Exercise instructions: Each record, exactly as written, should be printed again.

Material for this task:
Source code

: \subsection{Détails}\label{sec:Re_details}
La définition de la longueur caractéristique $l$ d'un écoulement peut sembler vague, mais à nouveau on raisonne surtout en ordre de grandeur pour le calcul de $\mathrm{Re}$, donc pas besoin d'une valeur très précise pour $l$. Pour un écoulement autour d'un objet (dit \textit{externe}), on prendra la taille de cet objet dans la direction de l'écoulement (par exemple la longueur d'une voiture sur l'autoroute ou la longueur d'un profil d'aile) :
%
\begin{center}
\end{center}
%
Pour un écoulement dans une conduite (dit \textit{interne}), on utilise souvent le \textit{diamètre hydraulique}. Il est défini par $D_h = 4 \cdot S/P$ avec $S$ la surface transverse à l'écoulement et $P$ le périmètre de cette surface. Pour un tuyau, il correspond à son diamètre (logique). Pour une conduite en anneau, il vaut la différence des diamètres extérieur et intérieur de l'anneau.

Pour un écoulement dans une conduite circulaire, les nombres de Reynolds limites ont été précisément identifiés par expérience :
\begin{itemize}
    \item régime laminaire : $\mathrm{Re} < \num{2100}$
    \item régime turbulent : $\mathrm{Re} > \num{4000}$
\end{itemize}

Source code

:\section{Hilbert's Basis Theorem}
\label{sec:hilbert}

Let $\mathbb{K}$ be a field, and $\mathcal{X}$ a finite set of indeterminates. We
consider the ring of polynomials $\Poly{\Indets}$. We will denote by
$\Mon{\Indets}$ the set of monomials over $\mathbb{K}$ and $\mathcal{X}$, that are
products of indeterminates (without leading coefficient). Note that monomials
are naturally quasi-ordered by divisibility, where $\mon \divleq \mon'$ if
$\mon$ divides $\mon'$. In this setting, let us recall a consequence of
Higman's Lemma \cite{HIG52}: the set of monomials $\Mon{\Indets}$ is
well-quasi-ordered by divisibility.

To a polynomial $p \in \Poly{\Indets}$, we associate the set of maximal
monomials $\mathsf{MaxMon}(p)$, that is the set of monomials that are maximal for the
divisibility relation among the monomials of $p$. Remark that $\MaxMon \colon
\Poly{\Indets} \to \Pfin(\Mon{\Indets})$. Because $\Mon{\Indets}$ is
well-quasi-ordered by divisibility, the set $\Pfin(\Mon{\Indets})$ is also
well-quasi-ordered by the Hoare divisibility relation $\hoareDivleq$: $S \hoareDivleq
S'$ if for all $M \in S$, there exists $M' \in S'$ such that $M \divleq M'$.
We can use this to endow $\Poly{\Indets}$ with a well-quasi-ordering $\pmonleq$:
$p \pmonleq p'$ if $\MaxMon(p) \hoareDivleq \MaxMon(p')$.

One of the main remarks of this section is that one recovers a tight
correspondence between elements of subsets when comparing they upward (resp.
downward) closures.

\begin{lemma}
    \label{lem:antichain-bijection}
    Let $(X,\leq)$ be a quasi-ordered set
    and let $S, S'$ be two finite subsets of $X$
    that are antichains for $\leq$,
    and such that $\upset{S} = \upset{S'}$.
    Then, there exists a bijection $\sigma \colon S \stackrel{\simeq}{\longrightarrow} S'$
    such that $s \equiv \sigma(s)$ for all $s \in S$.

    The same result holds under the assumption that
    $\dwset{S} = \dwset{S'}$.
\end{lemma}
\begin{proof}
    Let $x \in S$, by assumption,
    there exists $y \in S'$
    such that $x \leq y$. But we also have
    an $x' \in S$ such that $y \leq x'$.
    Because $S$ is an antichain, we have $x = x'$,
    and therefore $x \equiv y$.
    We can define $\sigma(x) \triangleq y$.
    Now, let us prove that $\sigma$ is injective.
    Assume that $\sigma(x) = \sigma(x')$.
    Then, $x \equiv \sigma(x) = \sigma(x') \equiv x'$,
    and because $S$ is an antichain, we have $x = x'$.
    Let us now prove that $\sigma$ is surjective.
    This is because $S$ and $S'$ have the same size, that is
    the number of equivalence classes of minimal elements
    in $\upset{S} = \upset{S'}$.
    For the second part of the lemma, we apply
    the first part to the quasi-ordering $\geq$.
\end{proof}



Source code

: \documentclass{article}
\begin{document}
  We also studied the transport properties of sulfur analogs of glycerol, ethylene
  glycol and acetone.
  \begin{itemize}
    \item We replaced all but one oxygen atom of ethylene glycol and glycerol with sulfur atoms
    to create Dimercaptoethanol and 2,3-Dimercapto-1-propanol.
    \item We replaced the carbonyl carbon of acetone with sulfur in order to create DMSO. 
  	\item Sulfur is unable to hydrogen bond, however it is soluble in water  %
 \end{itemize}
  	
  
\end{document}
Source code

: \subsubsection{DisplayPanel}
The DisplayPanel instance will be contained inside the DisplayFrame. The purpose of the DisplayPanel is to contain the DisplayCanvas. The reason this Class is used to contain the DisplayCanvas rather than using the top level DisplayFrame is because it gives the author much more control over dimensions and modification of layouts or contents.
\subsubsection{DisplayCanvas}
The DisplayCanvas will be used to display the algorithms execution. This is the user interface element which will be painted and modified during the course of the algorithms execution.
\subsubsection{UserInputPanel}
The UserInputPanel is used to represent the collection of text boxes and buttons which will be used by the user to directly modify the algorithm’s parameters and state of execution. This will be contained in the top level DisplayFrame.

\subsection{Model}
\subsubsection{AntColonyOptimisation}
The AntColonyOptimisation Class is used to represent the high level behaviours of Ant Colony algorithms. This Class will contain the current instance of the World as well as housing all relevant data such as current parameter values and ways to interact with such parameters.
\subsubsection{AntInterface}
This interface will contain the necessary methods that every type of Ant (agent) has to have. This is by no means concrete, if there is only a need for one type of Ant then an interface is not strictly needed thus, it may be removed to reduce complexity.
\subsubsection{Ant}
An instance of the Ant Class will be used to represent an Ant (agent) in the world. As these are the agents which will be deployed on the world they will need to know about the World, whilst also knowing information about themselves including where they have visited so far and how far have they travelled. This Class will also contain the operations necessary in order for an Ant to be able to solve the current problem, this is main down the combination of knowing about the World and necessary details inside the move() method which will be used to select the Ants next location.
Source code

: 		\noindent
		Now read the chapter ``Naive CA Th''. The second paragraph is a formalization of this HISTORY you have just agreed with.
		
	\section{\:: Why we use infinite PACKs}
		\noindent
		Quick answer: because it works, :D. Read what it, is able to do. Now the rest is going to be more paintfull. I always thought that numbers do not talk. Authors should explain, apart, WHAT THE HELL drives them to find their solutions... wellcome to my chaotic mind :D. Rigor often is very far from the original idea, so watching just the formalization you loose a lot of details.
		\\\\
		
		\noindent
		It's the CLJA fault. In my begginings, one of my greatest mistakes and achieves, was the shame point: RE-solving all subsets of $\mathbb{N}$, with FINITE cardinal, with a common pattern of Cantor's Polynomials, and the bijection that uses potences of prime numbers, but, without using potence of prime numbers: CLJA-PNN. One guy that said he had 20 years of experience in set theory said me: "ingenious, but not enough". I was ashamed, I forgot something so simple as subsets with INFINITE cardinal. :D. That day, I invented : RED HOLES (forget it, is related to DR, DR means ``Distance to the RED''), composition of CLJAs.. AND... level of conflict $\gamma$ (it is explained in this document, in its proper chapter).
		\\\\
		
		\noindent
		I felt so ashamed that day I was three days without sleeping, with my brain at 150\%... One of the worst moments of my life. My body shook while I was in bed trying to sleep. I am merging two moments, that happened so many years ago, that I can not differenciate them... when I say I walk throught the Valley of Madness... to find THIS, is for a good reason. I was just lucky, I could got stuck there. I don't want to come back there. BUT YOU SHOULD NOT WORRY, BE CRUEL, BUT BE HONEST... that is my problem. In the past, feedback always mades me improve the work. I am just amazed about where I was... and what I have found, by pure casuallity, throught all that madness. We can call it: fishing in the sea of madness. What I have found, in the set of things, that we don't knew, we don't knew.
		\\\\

Solution for this problem:
Source code

: \subsection{Détails}\label{sec:Re_details}
La définition de la longueur caractéristique $l$ d'un écoulement peut sembler vague, mais à nouveau on raisonne surtout en ordre de grandeur pour le calcul de $\mathrm{Re}$, donc pas besoin d'une valeur très précise pour $l$. Pour un écoulement autour d'un objet (dit \textit{externe}), on prendra la taille de cet objet dans la direction de l'écoulement (par exemple la longueur d'une voiture sur l'autoroute ou la longueur d'un profil d'aile) :
%
\begin{center}
\end{center}
%
Pour un écoulement dans une conduite (dit \textit{interne}), on utilise souvent le \textit{diamètre hydraulique}. Il est défini par $D_h = 4 \cdot S/P$ avec $S$ la surface transverse à l'écoulement et $P$ le périmètre de cette surface. Pour un tuyau, il correspond à son diamètre (logique). Pour une conduite en anneau, il vaut la différence des diamètres extérieur et intérieur de l'anneau.

Pour un écoulement dans une conduite circulaire, les nombres de Reynolds limites ont été précisément identifiés par expérience :
\begin{itemize}
    \item régime laminaire : $\mathrm{Re} < \num{2100}$
    \item régime turbulent : $\mathrm{Re} > \num{4000}$
\end{itemize}

Source code

:\section{Hilbert's Basis Theorem}
\label{sec:hilbert}

Let $\mathbb{K}$ be a field, and $\mathcal{X}$ a finite set of indeterminates. We
consider the ring of polynomials $\Poly{\Indets}$. We will denote by
$\Mon{\Indets}$ the set of monomials over $\mathbb{K}$ and $\mathcal{X}$, that are
products of indeterminates (without leading coefficient). Note that monomials
are naturally quasi-ordered by divisibility, where $\mon \divleq \mon'$ if
$\mon$ divides $\mon'$. In this setting, let us recall a consequence of
Higman's Lemma \cite{HIG52}: the set of monomials $\Mon{\Indets}$ is
well-quasi-ordered by divisibility.

To a polynomial $p \in \Poly{\Indets}$, we associate the set of maximal
monomials $\mathsf{MaxMon}(p)$, that is the set of monomials that are maximal for the
divisibility relation among the monomials of $p$. Remark that $\MaxMon \colon
\Poly{\Indets} \to \Pfin(\Mon{\Indets})$. Because $\Mon{\Indets}$ is
well-quasi-ordered by divisibility, the set $\Pfin(\Mon{\Indets})$ is also
well-quasi-ordered by the Hoare divisibility relation $\hoareDivleq$: $S \hoareDivleq
S'$ if for all $M \in S$, there exists $M' \in S'$ such that $M \divleq M'$.
We can use this to endow $\Poly{\Indets}$ with a well-quasi-ordering $\pmonleq$:
$p \pmonleq p'$ if $\MaxMon(p) \hoareDivleq \MaxMon(p')$.

One of the main remarks of this section is that one recovers a tight
correspondence between elements of subsets when comparing they upward (resp.
downward) closures.

\begin{lemma}
    \label{lem:antichain-bijection}
    Let $(X,\leq)$ be a quasi-ordered set
    and let $S, S'$ be two finite subsets of $X$
    that are antichains for $\leq$,
    and such that $\upset{S} = \upset{S'}$.
    Then, there exists a bijection $\sigma \colon S \stackrel{\simeq}{\longrightarrow} S'$
    such that $s \equiv \sigma(s)$ for all $s \in S$.

    The same result holds under the assumption that
    $\dwset{S} = \dwset{S'}$.
\end{lemma}
\begin{proof}
    Let $x \in S$, by assumption,
    there exists $y \in S'$
    such that $x \leq y$. But we also have
    an $x' \in S$ such that $y \leq x'$.
    Because $S$ is an antichain, we have $x = x'$,
    and therefore $x \equiv y$.
    We can define $\sigma(x) \triangleq y$.
    Now, let us prove that $\sigma$ is injective.
    Assume that $\sigma(x) = \sigma(x')$.
    Then, $x \equiv \sigma(x) = \sigma(x') \equiv x'$,
    and because $S$ is an antichain, we have $x = x'$.
    Let us now prove that $\sigma$ is surjective.
    This is because $S$ and $S'$ have the same size, that is
    the number of equivalence classes of minimal elements
    in $\upset{S} = \upset{S'}$.
    For the second part of the lemma, we apply
    the first part to the quasi-ordering $\geq$.
\end{proof}



Source code

: \documentclass{article}
\begin{document}
  We also studied the transport properties of sulfur analogs of glycerol, ethylene
  glycol and acetone.
  \begin{itemize}
    \item We replaced all but one oxygen atom of ethylene glycol and glycerol with sulfur atoms
    to create Dimercaptoethanol and 2,3-Dimercapto-1-propanol.
    \item We replaced the carbonyl carbon of acetone with sulfur in order to create DMSO. 
  	\item Sulfur is unable to hydrogen bond, however it is soluble in water  %
 \end{itemize}
  	
  
\end{document}
Source code

: \subsubsection{DisplayPanel}
The DisplayPanel instance will be contained inside the DisplayFrame. The purpose of the DisplayPanel is to contain the DisplayCanvas. The reason this Class is used to contain the DisplayCanvas rather than using the top level DisplayFrame is because it gives the author much more control over dimensions and modification of layouts or contents.
\subsubsection{DisplayCanvas}
The DisplayCanvas will be used to display the algorithms execution. This is the user interface element which will be painted and modified during the course of the algorithms execution.
\subsubsection{UserInputPanel}
The UserInputPanel is used to represent the collection of text boxes and buttons which will be used by the user to directly modify the algorithm’s parameters and state of execution. This will be contained in the top level DisplayFrame.

\subsection{Model}
\subsubsection{AntColonyOptimisation}
The AntColonyOptimisation Class is used to represent the high level behaviours of Ant Colony algorithms. This Class will contain the current instance of the World as well as housing all relevant data such as current parameter values and ways to interact with such parameters.
\subsubsection{AntInterface}
This interface will contain the necessary methods that every type of Ant (agent) has to have. This is by no means concrete, if there is only a need for one type of Ant then an interface is not strictly needed thus, it may be removed to reduce complexity.
\subsubsection{Ant}
An instance of the Ant Class will be used to represent an Ant (agent) in the world. As these are the agents which will be deployed on the world they will need to know about the World, whilst also knowing information about themselves including where they have visited so far and how far have they travelled. This Class will also contain the operations necessary in order for an Ant to be able to solve the current problem, this is main down the combination of knowing about the World and necessary details inside the move() method which will be used to select the Ants next location.
Source code

: 		\noindent
		Now read the chapter ``Naive CA Th''. The second paragraph is a formalization of this HISTORY you have just agreed with.
		
	\section{\:: Why we use infinite PACKs}
		\noindent
		Quick answer: because it works, :D. Read what it, is able to do. Now the rest is going to be more paintfull. I always thought that numbers do not talk. Authors should explain, apart, WHAT THE HELL drives them to find their solutions... wellcome to my chaotic mind :D. Rigor often is very far from the original idea, so watching just the formalization you loose a lot of details.
		\\\\
		
		\noindent
		It's the CLJA fault. In my begginings, one of my greatest mistakes and achieves, was the shame point: RE-solving all subsets of $\mathbb{N}$, with FINITE cardinal, with a common pattern of Cantor's Polynomials, and the bijection that uses potences of prime numbers, but, without using potence of prime numbers: CLJA-PNN. One guy that said he had 20 years of experience in set theory said me: "ingenious, but not enough". I was ashamed, I forgot something so simple as subsets with INFINITE cardinal. :D. That day, I invented : RED HOLES (forget it, is related to DR, DR means ``Distance to the RED''), composition of CLJAs.. AND... level of conflict $\gamma$ (it is explained in this document, in its proper chapter).
		\\\\
		
		\noindent
		I felt so ashamed that day I was three days without sleeping, with my brain at 150\%... One of the worst moments of my life. My body shook while I was in bed trying to sleep. I am merging two moments, that happened so many years ago, that I can not differenciate them... when I say I walk throught the Valley of Madness... to find THIS, is for a good reason. I was just lucky, I could got stuck there. I don't want to come back there. BUT YOU SHOULD NOT WORRY, BE CRUEL, BUT BE HONEST... that is my problem. In the past, feedback always mades me improve the work. I am just amazed about where I was... and what I have found, by pure casuallity, throught all that madness. We can call it: fishing in the sea of madness. What I have found, in the set of things, that we don't knew, we don't knew.
		\\\\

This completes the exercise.